Hi everybody. So I'm off to Chicago to read with Michelle Tea and Gary Amdahl at the Bookslut Reading Series. Chicago is magical and mysterious to me, one of those cities I only go to to have fun in, so I am gonna be a happy girl. Here is the scoop:
Bookslut Reading Series
Hopleaf, 7:30pm
5148 North Clark St
Apparently that will get you there. Fabulous. See you tonight. xxoo Elizabeth
May 22, 2006
other sports
I was at BEA this weekend and it was intense, but more importantly out here in my hometown where I keep trying to retreat to write for a little bit, the doctors are trying to fix this horse. He is from down the road in West Grove and has a taste for high drama I can appreciate. The vets out here are the best anywhere so with that and a little love I hope he will come through ok.

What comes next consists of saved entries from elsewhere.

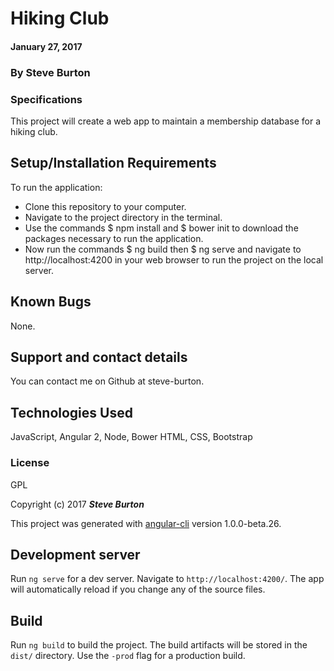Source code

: # Hiking Club

#### January 27, 2017

### By **Steve Burton**

### Specifications
This project will create a web app to maintain a membership database for a hiking club.


## Setup/Installation Requirements

To run the application:
* Clone this repository to your computer.
* Navigate to the project directory in the terminal.
* Use the commands $ npm install and $ bower init to download the packages necessary to run the application.
* Now run the commands $ ng build then $ ng serve and navigate to http://localhost:4200 in your web browser to run the project on the local server.

## Known Bugs

None.

## Support and contact details

You can contact me on Github at steve-burton.

## Technologies Used

JavaScript, Angular 2, Node, Bower HTML, CSS, Bootstrap

### License

GPL

Copyright (c) 2017 **_Steve Burton_**

This project was generated with [angular-cli](https://github.com/angular/angular-cli) version 1.0.0-beta.26.

## Development server
Run `ng serve` for a dev server. Navigate to `http://localhost:4200/`. The app will automatically reload if you change any of the source files.

## Build

Run `ng build` to build the project. The build artifacts will be stored in the `dist/` directory. Use the `-prod` flag for a production build.
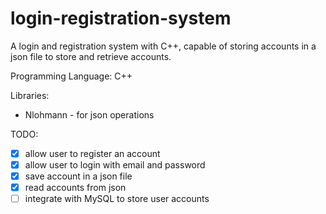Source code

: # login-registration-system

A login and registration system with C++, capable of storing accounts in a json file to store and retrieve accounts.

Programming Language: C++

Libraries:

- Nlohmann - for json operations

TODO:

- [x] allow user to register an account
- [x] allow user to login with email and password
- [x] save account in a json file
- [x] read accounts from json
- [ ] integrate with MySQL to store user accounts
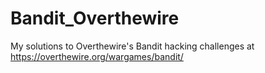 # Bandit_Overthewire
My solutions to Overthewire's Bandit hacking challenges at https://overthewire.org/wargames/bandit/
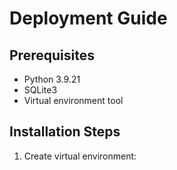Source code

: 
# Deployment Guide

## Prerequisites
- Python 3.9.21
- SQLite3
- Virtual environment tool

## Installation Steps

1. Create virtual environment:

KENNETT SQUARE, Pa., May 21 — Barbaro's racing career is over, but a valiant and costly effort was made Sunday to repair the right hind leg of the horse that sustained a catastrophic ankle break before an audience of millions early in the Preakness Stakes on Saturday.
May 19, 2006
interview with Mike Daisey part three, in which Elizabeth asks him what Dr. Phil would do:
Since I am off to DC for the marketing bonanza convention-center nevaeH that is BEA, today's edition of Boys School questions for monologuist/writer/actor Mike Daisey all have to do with how artists (and I include scientists in that category) dance with the realities of capitalism. Also I am wondering how a more 19th-c style guy like Tesla, subject of tonight's "bio-logue," would do with say a Suze Orman-style life makeover and Mike gamely comes up with such a regimen for him. (Maybe this is a new day gig? a dayjob persona as Suze is the meta-solution to any number of artiste-problemes? Or maybe that sort of dishing out of answers for cash is a better question topic for Mike's show the week AFTER this one, which focuses on L. Ron Hubbard). Tonight at Galapagos in Williamsburg at 8pm, don't miss.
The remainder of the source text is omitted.